By David Belt copyright 2013
Ever read a few pages of description only to turn back and reread those pages, because you got lost somewhere along the way and have no idea what the writer is trying to describe?
Or how about this scenario:
Ever read about a character for 50 pages and then find out he is a foot shorter than you thought and he has a tail?
These are extreme cases of inadequate descriptions, either too much or too little. Too much is boring at best and carries with it the risk of losing the reader, while too little makes the reader feel like the outsider on an inside joke. As readers, we have all experienced these phenomena, but as a writer it is often difficult to avoid.
Too much description stems from the writer’s over-anxiousness to share some aspect of their story. Too little description is usually oversight based on familiarity. Writers live the worlds they create. A writer knows everything there is to know about a scene, but the reader only knows what’s on the page. Writers must pick and choose which details to include and which to leave out, with the result fueling the reader’s vision.
Question: How do writers make sure they have just the right amount of detail?
Answer: Peer review.
As many of you know, I do a lot of peer reviewing for fellow writers all over the world through social media groups and the magic spun by the internet.
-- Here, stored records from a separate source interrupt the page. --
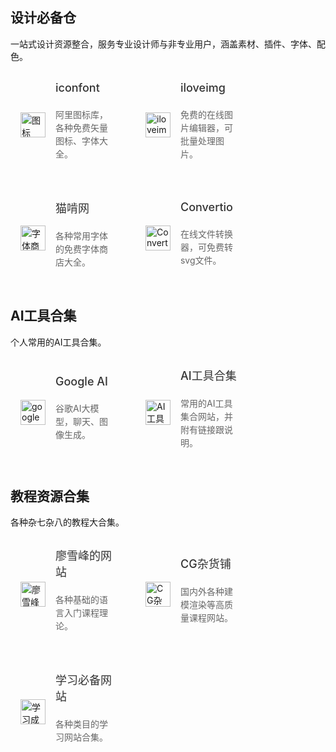 <style>
.card-container {
  display: flex;
  flex-wrap: wrap;
  justify-content: flex-start;
  gap: 16px;
}

/* 每行显示 3 个卡片 */
.card {
  background-color: #fff;
  padding: 16px;
  border-radius: 12px;
  box-shadow: 0 4px 12px rgba(0, 0, 0, 0.1);
  flex: 0 0 calc(33.333% - 16px);
  display: flex;
  align-items: center;
  justify-content: space-between;
  text-decoration: none;
  color: inherit;
  transition: background-color 0.2s ease, box-shadow 0.2s ease;
}

.card:hover {
  background-color: #f5f5f5;
  box-shadow: 0 4px 12px rgba(0, 0, 0, 0.1);
}

.card:active {
  transform: scale(0.99);
}

.card:focus-visible {
  outline: none;
}

.card:link,
.card:visited,
.card:hover,
.card:active {
  text-decoration: none;
  color: inherit;
  background-color: inherit;
  box-shadow: inherit;
}

.card-icon {
  margin-right: 16px;
  display: flex;
  align-items: center;
  flex-shrink: 0;
}

.card-icon img {
  width: 40px;
  height: 40px;
}

.card-content {
  flex: 1;
  display: flex;
  flex-direction: column;
}

.card-content span,
.card-content p {
  text-decoration: none !important;
  color: #333;
}

.card-content span {
  font-size: 18px;
  font-weight: 500;
  margin-bottom: 8px;
}

.card-content p {
  font-size: 14px;
  color: #666;
  line-height: 1.5;
}
</style>



<h2>设计必备仓</h2>
<p>一站式设计资源整合，服务专业设计师与非专业用户，涵盖素材、插件、字体、配色。</p>
<div class="card-container">
  <!-- iconfont -->
  <a href="https://www.iconfont.cn/" class="card">
    <div class="card-icon"><img src="/icons/图标.svg" alt="图标" /></div>
    <div class="card-content">
      <span>iconfont</span>
      <p>阿里图标库，各种免费矢量图标、字体大全。</p>
    </div>
  </a>

  <!-- 图像编辑 -->
  <a href="https://www.iloveimg.com/zh-cn" class="card">
    <div class="card-icon"><img src="/icons/iloveimg.svg" alt="iloveimg" /></div>
    <div class="card-content">
      <span>iloveimg</span>
      <p>免费的在线图片编辑器，可批量处理图片。</p>
    </div>
  </a>

  <!-- 猫啃网 -->
  <a href="https://www.maoken.com/" class="card">
    <div class="card-icon"><img src="/icons/字体商店.svg" alt="字体商店" /></div>
    <div class="card-content">
      <span>猫啃网</span>
      <p>各种常用字体的免费字体商店大全。</p>
    </div>
  </a>

  <!-- 在线格式转换 -->
  <a href="https://convertio.co/zh/" class="card">
    <div class="card-icon"><img src="/icons/Convertio.svg" alt="Convertio" /></div>
    <div class="card-content">
      <span>Convertio</span>
      <p>在线文件转换器，可免费转svg文件。</p>
    </div>
  </a>
</div>

<h2>AI工具合集</h2>
<p>个人常用的AI工具合集。</p>
<div class="card-container">
  <!-- Google AI Studio -->
  <a href="https://aistudio.google.com/prompts/new_chat" class="card">
    <div class="card-icon"><img src="/icons/googleai.svg" alt="googleai" /></div>
    <div class="card-content">
      <span>Google AI</span>
      <p>谷歌AI大模型，聊天、图像生成。</p>
    </div>
  </a>

  <!-- AI工具合集 -->
  <a href="https://ai-bot.cn/" class="card">
    <div class="card-icon"><img src="/icons/AI工具合集.svg" alt="AI工具合集" /></div>
    <div class="card-content">
      <span>AI工具合集</span>
      <p>常用的AI工具集合网站，并附有链接跟说明。</p>
    </div>
  </a>
</div>

<h2>教程资源合集</h2>
<p>各种杂七杂八的教程大合集。</p>
<div class="card-container">
  <!-- 廖雪峰的网站 -->
  <a href="https://liaoxuefeng.com/" class="card">
    <div class="card-icon"><img src="/icons/廖雪峰.svg" alt="廖雪峰" /></div>
    <div class="card-content">
      <span>廖雪峰的网站</span>
      <p>各种基础的语言入门课程理论。</p>
    </div>
  </a>

  <!-- CG杂货铺 -->
  <a href="https://www.shaoyecg.com/?aff=1211" class="card">
    <div class="card-icon"><img src="/icons/CG杂货铺.svg" alt="CG杂货铺" /></div>
    <div class="card-content">
      <span>CG杂货铺</span>
      <p>国内外各种建模渲染等高质量课程网站。</p>
    </div>
  </a>

  <!-- 学习必备网站 -->
  <a href="https://flowus.cn/4fa0ed23-9e87-4d99-8b22-3d102ee2ba2c" class="card">
    <div class="card-icon"><img src="/icons/学习成就.svg" alt="学习成就" /></div>
    <div class="card-content">
      <span>学习必备网站</span>
      <p>各种类目的学习网站合集。</p>
    </div>
  </a>
</div>

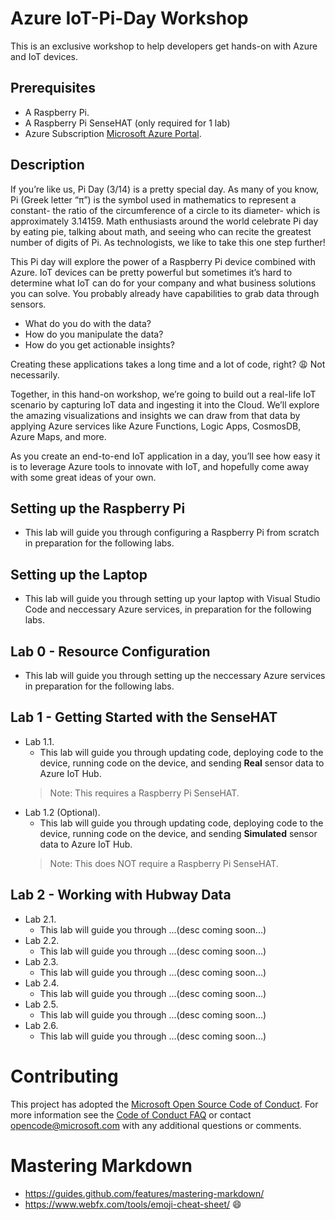 
# Azure IoT-Pi-Day Workshop

This is an exclusive workshop to help developers get hands-on with Azure and IoT devices.

## Prerequisites
- A Raspberry Pi.
- A Raspberry Pi SenseHAT (only required for 1 lab)
- Azure Subscription [Microsoft Azure Portal](https://portal.azure.com).


## Description

If you’re like us, Pi Day (3/14) is a pretty special day. As many of you know, Pi (Greek letter “π”) is the symbol used in mathematics to represent a constant- the ratio of the circumference of a circle to its diameter- which is approximately 3.14159. Math enthusiasts around the world celebrate Pi day by eating pie, talking about math, and seeing who can recite the greatest number of digits of Pi. As technologists, we like to take this one step further!

This Pi day will explore the power of a Raspberry Pi device combined with Azure. IoT devices can be pretty powerful but sometimes it’s hard to determine what IoT can do for your company and what business solutions you can solve. You probably already have capabilities to grab data through sensors.
- What do you do with the data?
- How do you manipulate the data?
- How do you get actionable insights?

Creating these applications takes a long time and a lot of code, right? :weary: Not necessarily.

Together, in this hand-on workshop, we’re going to build out a real-life IoT scenario by capturing IoT data and ingesting it into the Cloud. We’ll explore the amazing visualizations and insights we can draw from that data by applying Azure services like Azure Functions, Logic Apps, CosmosDB, Azure Maps, and more.

As you create an end-to-end IoT application in a day, you’ll see how easy it is to leverage Azure tools to innovate with IoT, and hopefully come away with some great ideas of your own.

## Setting up the Raspberry Pi
- This lab will guide you through configuring a Raspberry Pi from scratch in preparation for the following labs.

## Setting up the Laptop
- This lab will guide you through setting up your laptop with Visual Studio Code and neccessary Azure services, in preparation for the following labs.

## Lab 0 - Resource Configuration
- This lab will guide you through setting up the neccessary Azure services in preparation for the following labs.

## Lab 1 - Getting Started with the SenseHAT
- Lab 1.1.
    - This lab will guide you through updating code, deploying code to  the device, running code on the device, and sending **Real** sensor data to Azure IoT Hub.
    > Note: This requires a Raspberry Pi SenseHAT.
- Lab 1.2 (Optional).
    - This lab will guide you through updating code, deploying code to the device, running code on the device, and sending **Simulated** sensor data to Azure IoT Hub.
    > Note: This does NOT require a Raspberry Pi SenseHAT.

## Lab 2 - Working with Hubway Data
- Lab 2.1.
    - This lab will guide you through ...(desc coming soon...)
- Lab 2.2.
    - This lab will guide you through ...(desc coming soon...)
- Lab 2.3.
    - This lab will guide you through ...(desc coming soon...)
- Lab 2.4.
    - This lab will guide you through ...(desc coming soon...)
- Lab 2.5.
    - This lab will guide you through ...(desc coming soon...)
- Lab 2.6.
    - This lab will guide you through ...(desc coming soon...)


# Contributing

This project has adopted the [Microsoft Open Source Code of Conduct](https://opensource.microsoft.com/codeofconduct/).
For more information see the [Code of Conduct FAQ](https://opensource.microsoft.com/codeofconduct/faq/) or
contact [opencode@microsoft.com](mailto:opencode@microsoft.com) with any additional questions or comments.

# Mastering Markdown
- https://guides.github.com/features/mastering-markdown/
- https://www.webfx.com/tools/emoji-cheat-sheet/ :smile:

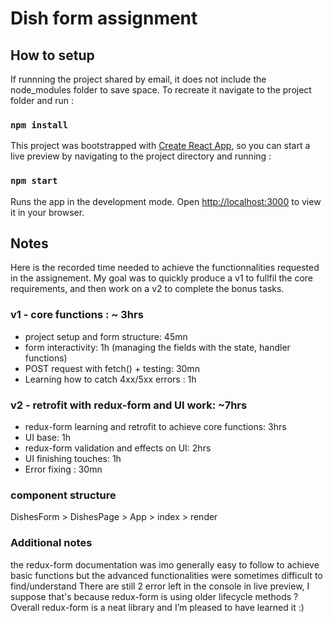# Dish form assignment

## How to setup

If runnning the project shared by email, it does not include the node_modules folder to save space.
To recreate it navigate to the project folder and run :
### `npm install`

This project was bootstrapped with [Create React App](https://github.com/facebook/create-react-app), so you can start a live preview by navigating to the project directory and running :
### `npm start`

Runs the app in the development mode.
Open [http://localhost:3000](http://localhost:3000) to view it in your browser.

## Notes

Here is the recorded time needed to achieve the functionnalities requested in the assignement.
My goal was to quickly produce a v1 to fullfil the core requirements, and then work on a v2 to complete the bonus tasks.

### v1 - core functions : ~ 3hrs
* project setup and form structure: 45mn
* form interactivity: 1h (managing the fields with the state, handler functions)
* POST request with fetch() + testing: 30mn
* Learning how to catch 4xx/5xx errors : 1h

### v2 - retrofit with redux-form and UI work: ~7hrs
* redux-form learning and retrofit to achieve core functions: 3hrs
* UI base: 1h
* redux-form validation and effects on UI: 2hrs
* UI finishing touches: 1h
* Error fixing : 30mn

### component structure
DishesForm > DishesPage > App > index > render

### Additional notes
the redux-form documentation was imo generally easy to follow to achieve basic functions but the advanced functionalities were sometimes difficult to find/understand
There are still 2 error left in the console in live preview, I suppose that's because redux-form is using older lifecycle methods ?
Overall redux-form is a neat library and I’m pleased to have learned it :)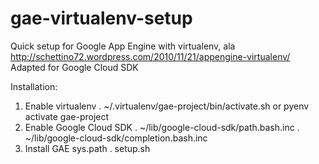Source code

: gae-virtualenv-setup
====================

Quick setup for Google App Engine with virtualenv, ala http://schettino72.wordpress.com/2010/11/21/appengine-virtualenv/
Adapted for Google Cloud SDK

Installation:
1. Enable virtualenv
   . ~/.virtualenv/gae-project/bin/activate.sh
   or
   pyenv activate gae-project
2. Enable Google Cloud SDK
   . ~/lib/google-cloud-sdk/path.bash.inc
   . ~/lib/google-cloud-sdk/completion.bash.inc
3. Install GAE sys.path
   . setup.sh

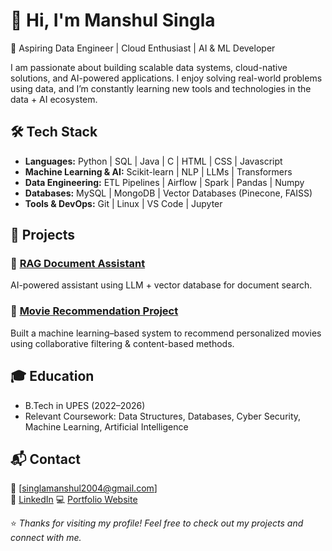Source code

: # 👋 Hi, I'm Manshul Singla  

🚀 Aspiring Data Engineer | Cloud Enthusiast | AI & ML Developer  

I am passionate about building scalable data systems, cloud-native solutions, and AI-powered applications. I enjoy solving real-world problems using data, and I’m constantly learning new tools and technologies in the data + AI ecosystem.  

## 🛠️ Tech Stack  

- **Languages:** Python | SQL | Java | C | HTML | CSS | Javascript 
- **Machine Learning & AI:** Scikit-learn | NLP | LLMs | Transformers  
- **Data Engineering:** ETL Pipelines | Airflow | Spark | Pandas | Numpy  
- **Databases:** MySQL | MongoDB | Vector Databases (Pinecone, FAISS)  
- **Tools & DevOps:** Git | Linux | VS Code | Jupyter  

## 📂 Projects  
### 🔹 [RAG Document Assistant](https://github.com/manshul144/rag_doc_assistant)  
AI-powered assistant using LLM + vector database for document search.  

### 🔹 [Movie Recommendation Project](https://github.com/manshul144/Movie_Recommendation_System)  
Built a machine learning–based system to recommend personalized movies using collaborative filtering & content-based methods.  

## 🎓 Education  
- B.Tech in UPES (2022–2026)
- Relevant Coursework: Data Structures, Databases, Cyber Security, Machine Learning, Artificial Intelligence

## 📬 Contact  
📧 [singlamanshul2004@gmail.com]  
🔗 [LinkedIn](https://www.linkedin.com/in/manshul-singla-a78b5a266/)
💻 [Portfolio Website](https://github.com/manshul144/manshul144)


⭐️ *Thanks for visiting my profile! Feel free to check out my projects and connect with me.*
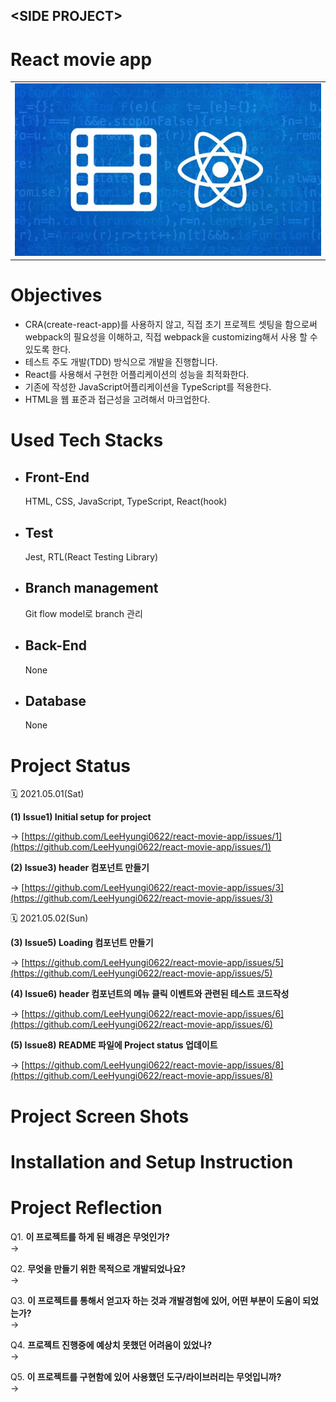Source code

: <link rel="stylesheet" href="./style.css"/>

## \<SIDE PROJECT>

# React movie app

<table>
    <tr>
        <td align="center">
            <img src="img/main_image.jpeg" alt="메인 이미지"/>
        </td>
    </tr>
</table>

# **Objectives**

- CRA(create-react-app)를 사용하지 않고, 직접 초기 프로젝트 셋팅을 함으로써 webpack의 필요성을 이해하고, 직접 webpack을 customizing해서 사용 할 수 있도록 한다.
- 테스트 주도 개발(TDD) 방식으로 개발을 진행합니다.
- React를 사용해서 구현한 어플리케이션의 성능을 최적화한다.
- 기존에 작성한 JavaScript어플리케이션을 TypeScript를 적용한다.
- HTML을 웹 표준과 접근성을 고려해서 마크업한다.

# **Used Tech Stacks**

- ## Front-End
  HTML, CSS, JavaScript, TypeScript, React(hook)
- ## Test
  Jest, RTL(React Testing Library)
- ## Branch management
  Git flow model로 branch 관리
- ## Back-End
  None
- ## Database
  None

# **Project Status**

🗓️ 2021.05.01(Sat)

**(1) Issue1) Initial setup for project**

→ [https://github.com/LeeHyungi0622/react-movie-app/issues/1](https://github.com/LeeHyungi0622/react-movie-app/issues/1)

**(2) Issue3) header 컴포넌트 만들기**

→ [https://github.com/LeeHyungi0622/react-movie-app/issues/3](https://github.com/LeeHyungi0622/react-movie-app/issues/3)

🗓️ 2021.05.02(Sun)

**(3) Issue5) Loading 컴포넌트 만들기**

→ [https://github.com/LeeHyungi0622/react-movie-app/issues/5](https://github.com/LeeHyungi0622/react-movie-app/issues/5)

**(4) Issue6) header 컴포넌트의 메뉴 클릭 이벤트와 관련된 테스트 코드작성**

→ [https://github.com/LeeHyungi0622/react-movie-app/issues/6](https://github.com/LeeHyungi0622/react-movie-app/issues/6)

**(5) Issue8) README 파일에 Project status 업데이트**

→ [https://github.com/LeeHyungi0622/react-movie-app/issues/8](https://github.com/LeeHyungi0622/react-movie-app/issues/8)

# **Project Screen Shots**

# **Installation and Setup Instruction**

# **Project Reflection**

Q1.&nbsp;<b>이 프로젝트를 하게 된 배경은 무엇인가?</b> <br/>
→

Q2.&nbsp;<b>무엇을 만들기 위한 목적으로 개발되었나요?</b> <br/>
→

Q3.&nbsp;<b>이 프로젝트를 통해서 얻고자 하는 것과 개발경험에 있어, 어떤 부분이 도움이 되었는가?</b> <br/>
→

Q4.&nbsp;<b>프로젝트 진행중에 예상치 못했던 어려움이 있었나?</b> <br/>
→

Q5.&nbsp;<b>이 프로젝트를 구현함에 있어 사용했던 도구/라이브러리는 무엇입니까?</b> <br/>
→
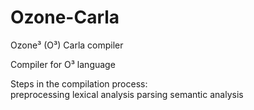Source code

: # Ozone-Carla
Ozone³ (O³) Carla compiler

Compiler for O³ language 

Steps in the compilation process: <br>
  preprocessing
  lexical analysis 
  parsing
  semantic analysis 
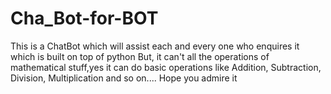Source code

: # Cha_Bot-for-BOT

This is a ChatBot which will assist each and every one who enquires it which is built on top of python
But, it can't all the operations of mathematical stuff,yes it can do basic operations like Addition, Subtraction, Division, Multiplication and so on....
Hope you admire it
Primarily, I assist with grammatical editing and fact-checking research, but lately I have been noticing a trend of failing descriptions. Copy editors will generally not catch these literary fallacies. Friends will not catch them. People who read your work frequently will not catch them. These sorts of flaws slip through the cracks, because an unbiased peer review was not sufficiently done.
If you’re a writer, leave your ego at home and go get an outside opinion. If you’re a reader, check into peer reviewing. It’s a great way to read stories you would never get to read otherwise. In the end, we all want the same the thing: Great stories to share with our friends and family.